[Exercise aim]:
Line filter on the word "Setup": copy each matching line from the entries.
______
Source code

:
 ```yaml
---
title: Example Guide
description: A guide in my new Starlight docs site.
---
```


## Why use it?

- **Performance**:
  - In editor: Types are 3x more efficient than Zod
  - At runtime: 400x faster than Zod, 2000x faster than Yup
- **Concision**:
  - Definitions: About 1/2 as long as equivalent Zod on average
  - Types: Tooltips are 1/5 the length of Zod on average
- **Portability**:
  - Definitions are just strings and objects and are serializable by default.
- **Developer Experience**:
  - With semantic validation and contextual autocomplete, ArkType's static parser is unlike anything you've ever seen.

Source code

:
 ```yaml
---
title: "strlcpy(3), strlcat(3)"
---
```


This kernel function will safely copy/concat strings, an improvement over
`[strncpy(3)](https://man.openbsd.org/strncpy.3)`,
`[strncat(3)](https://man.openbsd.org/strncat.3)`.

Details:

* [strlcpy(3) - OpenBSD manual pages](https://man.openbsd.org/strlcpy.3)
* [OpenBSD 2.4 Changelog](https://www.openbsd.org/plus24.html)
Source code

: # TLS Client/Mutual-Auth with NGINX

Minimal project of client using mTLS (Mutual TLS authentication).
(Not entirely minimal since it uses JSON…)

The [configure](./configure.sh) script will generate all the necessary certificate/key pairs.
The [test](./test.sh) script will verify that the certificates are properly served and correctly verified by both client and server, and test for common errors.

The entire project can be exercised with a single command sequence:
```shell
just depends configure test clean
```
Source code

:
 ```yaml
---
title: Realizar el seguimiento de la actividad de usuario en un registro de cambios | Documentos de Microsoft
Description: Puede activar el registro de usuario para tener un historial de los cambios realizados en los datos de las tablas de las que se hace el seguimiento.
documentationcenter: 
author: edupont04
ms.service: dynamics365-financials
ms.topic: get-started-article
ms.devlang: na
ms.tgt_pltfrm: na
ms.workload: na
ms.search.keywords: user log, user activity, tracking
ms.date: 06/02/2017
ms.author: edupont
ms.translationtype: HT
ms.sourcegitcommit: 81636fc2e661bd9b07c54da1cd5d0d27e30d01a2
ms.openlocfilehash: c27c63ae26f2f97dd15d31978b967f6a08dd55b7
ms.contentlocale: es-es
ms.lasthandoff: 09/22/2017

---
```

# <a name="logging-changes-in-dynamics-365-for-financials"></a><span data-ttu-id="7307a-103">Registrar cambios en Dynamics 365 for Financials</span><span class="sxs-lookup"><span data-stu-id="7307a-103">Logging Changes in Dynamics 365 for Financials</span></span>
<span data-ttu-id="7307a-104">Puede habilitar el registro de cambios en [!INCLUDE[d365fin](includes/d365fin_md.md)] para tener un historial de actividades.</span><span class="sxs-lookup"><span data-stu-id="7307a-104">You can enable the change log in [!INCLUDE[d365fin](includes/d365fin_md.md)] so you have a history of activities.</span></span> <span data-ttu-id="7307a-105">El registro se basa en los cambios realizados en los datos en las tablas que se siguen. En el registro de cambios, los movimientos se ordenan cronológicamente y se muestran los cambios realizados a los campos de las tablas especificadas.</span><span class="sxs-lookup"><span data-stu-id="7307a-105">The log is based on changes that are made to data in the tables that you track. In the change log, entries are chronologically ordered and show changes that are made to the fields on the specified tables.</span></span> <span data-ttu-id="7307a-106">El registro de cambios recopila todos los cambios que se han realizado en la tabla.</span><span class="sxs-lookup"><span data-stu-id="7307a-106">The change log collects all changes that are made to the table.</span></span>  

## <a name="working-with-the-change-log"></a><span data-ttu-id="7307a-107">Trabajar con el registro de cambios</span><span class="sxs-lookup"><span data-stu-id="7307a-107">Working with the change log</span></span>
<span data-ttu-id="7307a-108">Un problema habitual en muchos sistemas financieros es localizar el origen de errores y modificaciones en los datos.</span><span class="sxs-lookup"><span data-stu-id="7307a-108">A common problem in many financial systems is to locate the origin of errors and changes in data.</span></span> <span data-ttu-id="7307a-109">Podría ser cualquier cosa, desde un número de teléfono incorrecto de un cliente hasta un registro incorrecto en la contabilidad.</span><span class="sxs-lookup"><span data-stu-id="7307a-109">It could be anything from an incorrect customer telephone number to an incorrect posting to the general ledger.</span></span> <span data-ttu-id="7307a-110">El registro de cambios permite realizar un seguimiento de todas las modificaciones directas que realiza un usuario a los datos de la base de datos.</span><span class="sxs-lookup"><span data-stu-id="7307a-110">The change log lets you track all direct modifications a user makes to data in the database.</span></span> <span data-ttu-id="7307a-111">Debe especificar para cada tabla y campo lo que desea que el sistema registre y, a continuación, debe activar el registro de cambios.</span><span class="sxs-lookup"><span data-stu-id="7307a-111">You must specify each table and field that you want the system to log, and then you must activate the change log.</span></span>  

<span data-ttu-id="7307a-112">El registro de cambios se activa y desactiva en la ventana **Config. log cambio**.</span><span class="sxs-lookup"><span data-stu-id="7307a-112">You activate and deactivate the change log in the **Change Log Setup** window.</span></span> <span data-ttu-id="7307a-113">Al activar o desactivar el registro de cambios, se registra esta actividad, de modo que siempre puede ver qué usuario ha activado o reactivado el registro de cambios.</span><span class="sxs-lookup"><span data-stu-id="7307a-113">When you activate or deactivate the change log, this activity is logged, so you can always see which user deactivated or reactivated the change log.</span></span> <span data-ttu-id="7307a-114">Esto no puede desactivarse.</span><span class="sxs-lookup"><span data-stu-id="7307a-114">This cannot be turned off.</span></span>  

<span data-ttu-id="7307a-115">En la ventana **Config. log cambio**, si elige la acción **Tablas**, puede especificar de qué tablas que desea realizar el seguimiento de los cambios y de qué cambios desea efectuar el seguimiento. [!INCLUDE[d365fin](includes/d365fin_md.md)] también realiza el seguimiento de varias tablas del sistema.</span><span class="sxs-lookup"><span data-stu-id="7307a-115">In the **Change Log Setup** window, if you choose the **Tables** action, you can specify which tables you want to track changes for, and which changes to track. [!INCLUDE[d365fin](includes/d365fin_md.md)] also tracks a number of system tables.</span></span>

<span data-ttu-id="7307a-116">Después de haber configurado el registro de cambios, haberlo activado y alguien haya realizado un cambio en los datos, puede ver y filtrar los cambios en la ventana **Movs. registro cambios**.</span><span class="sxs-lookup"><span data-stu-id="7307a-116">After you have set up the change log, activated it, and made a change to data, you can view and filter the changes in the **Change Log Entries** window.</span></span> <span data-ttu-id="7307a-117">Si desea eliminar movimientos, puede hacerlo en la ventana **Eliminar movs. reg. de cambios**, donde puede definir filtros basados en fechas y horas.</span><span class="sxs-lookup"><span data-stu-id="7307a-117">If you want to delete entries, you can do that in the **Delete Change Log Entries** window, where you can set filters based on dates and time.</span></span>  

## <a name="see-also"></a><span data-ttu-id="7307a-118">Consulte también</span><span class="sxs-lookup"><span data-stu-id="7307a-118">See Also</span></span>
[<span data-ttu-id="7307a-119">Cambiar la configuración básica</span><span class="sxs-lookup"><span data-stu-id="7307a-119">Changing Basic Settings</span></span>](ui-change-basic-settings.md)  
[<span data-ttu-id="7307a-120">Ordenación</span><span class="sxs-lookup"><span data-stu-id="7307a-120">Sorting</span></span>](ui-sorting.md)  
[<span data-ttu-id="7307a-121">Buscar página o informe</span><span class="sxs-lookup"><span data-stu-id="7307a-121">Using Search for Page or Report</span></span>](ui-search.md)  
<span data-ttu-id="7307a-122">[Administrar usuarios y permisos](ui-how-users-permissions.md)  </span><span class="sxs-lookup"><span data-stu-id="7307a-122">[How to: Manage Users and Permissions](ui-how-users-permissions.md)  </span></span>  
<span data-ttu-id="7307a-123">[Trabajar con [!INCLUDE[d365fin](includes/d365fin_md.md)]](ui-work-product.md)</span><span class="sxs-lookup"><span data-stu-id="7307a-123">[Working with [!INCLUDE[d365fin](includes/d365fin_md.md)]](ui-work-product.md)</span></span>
______
[Exercise result]:
<span data-ttu-id="7307a-112">El registro de cambios se activa y desactiva en la ventana **Config. log cambio**.</span><span class="sxs-lookup"><span data-stu-id="7307a-112">You activate and deactivate the change log in the **Change Log Setup** window.</span></span> <span data-ttu-id="7307a-113">Al activar o desactivar el registro de cambios, se registra esta actividad, de modo que siempre puede ver qué usuario ha activado o reactivado el registro de cambios.</span><span class="sxs-lookup"><span data-stu-id="7307a-113">When you activate or deactivate the change log, this activity is logged, so you can always see which user deactivated or reactivated the change log.</span></span> <span data-ttu-id="7307a-114">Esto no puede desactivarse.</span><span class="sxs-lookup"><span data-stu-id="7307a-114">This cannot be turned off.</span></span>  
<span data-ttu-id="7307a-115">En la ventana **Config. log cambio**, si elige la acción **Tablas**, puede especificar de qué tablas que desea realizar el seguimiento de los cambios y de qué cambios desea efectuar el seguimiento. [!INCLUDE[d365fin](includes/d365fin_md.md)] también realiza el seguimiento de varias tablas del sistema.</span><span class="sxs-lookup"><span data-stu-id="7307a-115">In the **Change Log Setup** window, if you choose the **Tables** action, you can specify which tables you want to track changes for, and which changes to track. [!INCLUDE[d365fin](includes/d365fin_md.md)] also tracks a number of system tables.</span></span>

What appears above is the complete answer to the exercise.